→ **Exercise prompt**
Scan the material below for the word "target", then copy every line in which it appears.
**** Provided entries ****
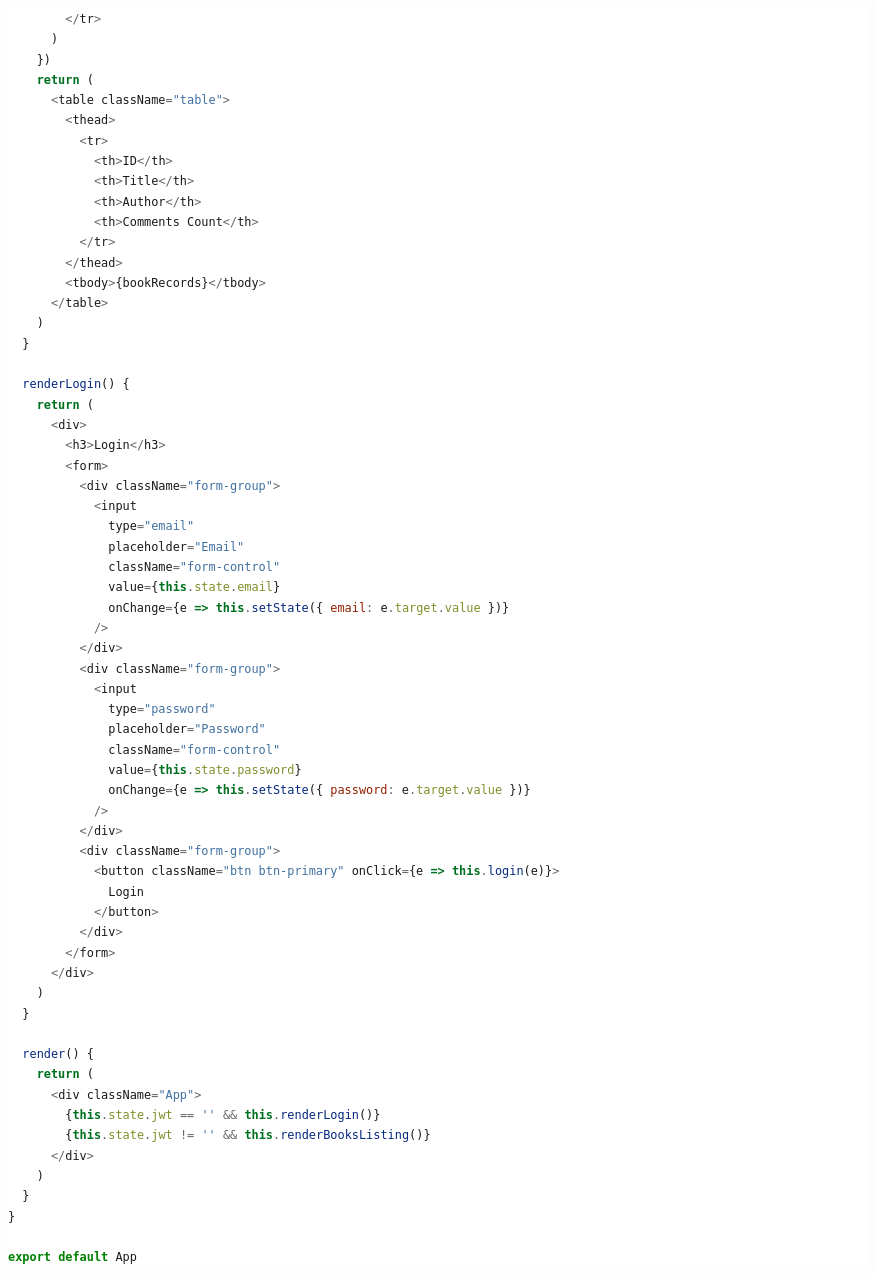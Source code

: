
 ```js
        </tr>
      )
    })
    return (
      <table className="table">
        <thead>
          <tr>
            <th>ID</th>
            <th>Title</th>
            <th>Author</th>
            <th>Comments Count</th>
          </tr>
        </thead>
        <tbody>{bookRecords}</tbody>
      </table>
    )
  }

  renderLogin() {
    return (
      <div>
        <h3>Login</h3>
        <form>
          <div className="form-group">
            <input
              type="email"
              placeholder="Email"
              className="form-control"
              value={this.state.email}
              onChange={e => this.setState({ email: e.target.value })}
            />
          </div>
          <div className="form-group">
            <input
              type="password"
              placeholder="Password"
              className="form-control"
              value={this.state.password}
              onChange={e => this.setState({ password: e.target.value })}
            />
          </div>
          <div className="form-group">
            <button className="btn btn-primary" onClick={e => this.login(e)}>
              Login
            </button>
          </div>
        </form>
      </div>
    )
  }

  render() {
    return (
      <div className="App">
        {this.state.jwt == '' && this.renderLogin()}
        {this.state.jwt != '' && this.renderBooksListing()}
      </div>
    )
  }
}

export default App

```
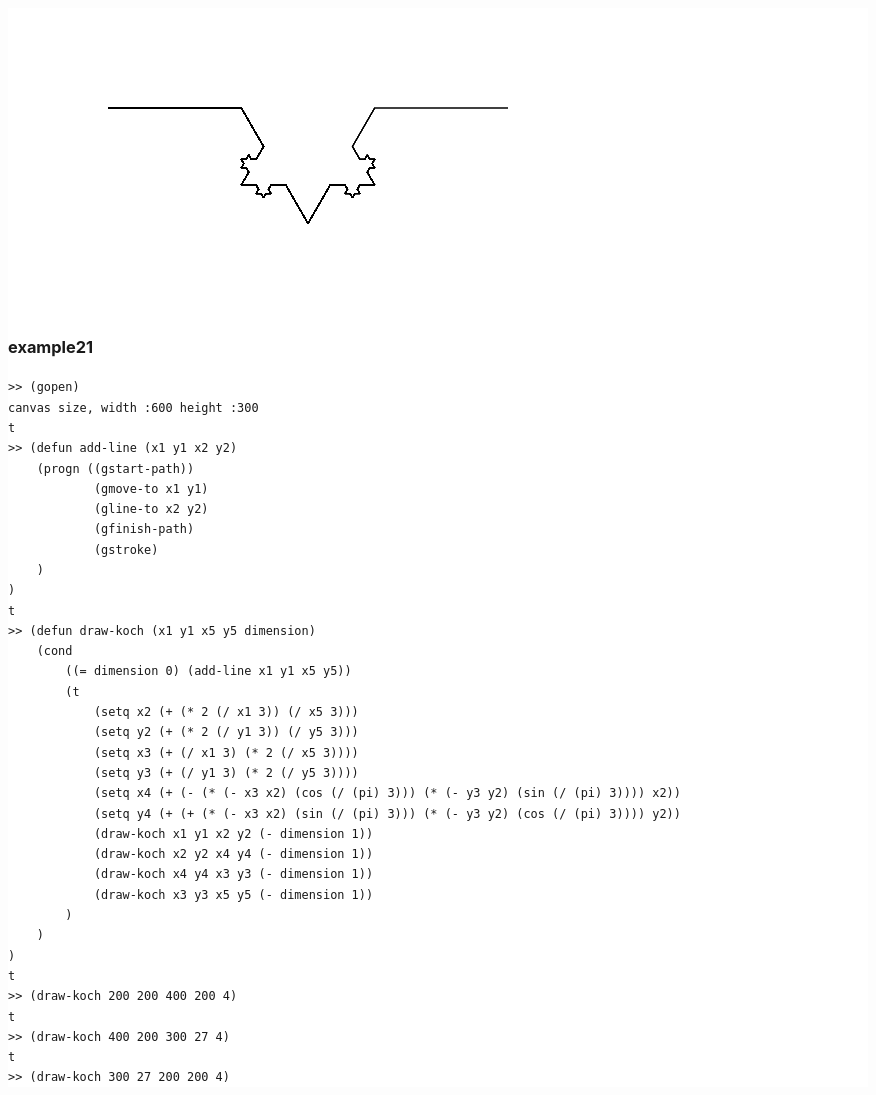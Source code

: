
 ```
```
![実行例20](./README_Images/20.png)

### example21 
```
>> (gopen)
canvas size, width :600 height :300
t
>> (defun add-line (x1 y1 x2 y2) 
	(progn ((gstart-path))
			(gmove-to x1 y1)
			(gline-to x2 y2)
			(gfinish-path)
			(gstroke)
	)
)
t
>> (defun draw-koch (x1 y1 x5 y5 dimension)
	(cond
		((= dimension 0) (add-line x1 y1 x5 y5))
		(t 	
			(setq x2 (+ (* 2 (/ x1 3)) (/ x5 3)))
			(setq y2 (+ (* 2 (/ y1 3)) (/ y5 3)))
			(setq x3 (+ (/ x1 3) (* 2 (/ x5 3))))
			(setq y3 (+ (/ y1 3) (* 2 (/ y5 3))))
			(setq x4 (+ (- (* (- x3 x2) (cos (/ (pi) 3))) (* (- y3 y2) (sin (/ (pi) 3)))) x2))
			(setq y4 (+ (+ (* (- x3 x2) (sin (/ (pi) 3))) (* (- y3 y2) (cos (/ (pi) 3)))) y2))
			(draw-koch x1 y1 x2 y2 (- dimension 1))
			(draw-koch x2 y2 x4 y4 (- dimension 1))
			(draw-koch x4 y4 x3 y3 (- dimension 1))
			(draw-koch x3 y3 x5 y5 (- dimension 1))
		)
	)
)
t
>> (draw-koch 200 200 400 200 4)
t
>> (draw-koch 400 200 300 27 4)
t
>> (draw-koch 300 27 200 200 4)
```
****
→ **Exercise response**
              onChange={e => this.setState({ email: e.target.value })}
              onChange={e => this.setState({ password: e.target.value })}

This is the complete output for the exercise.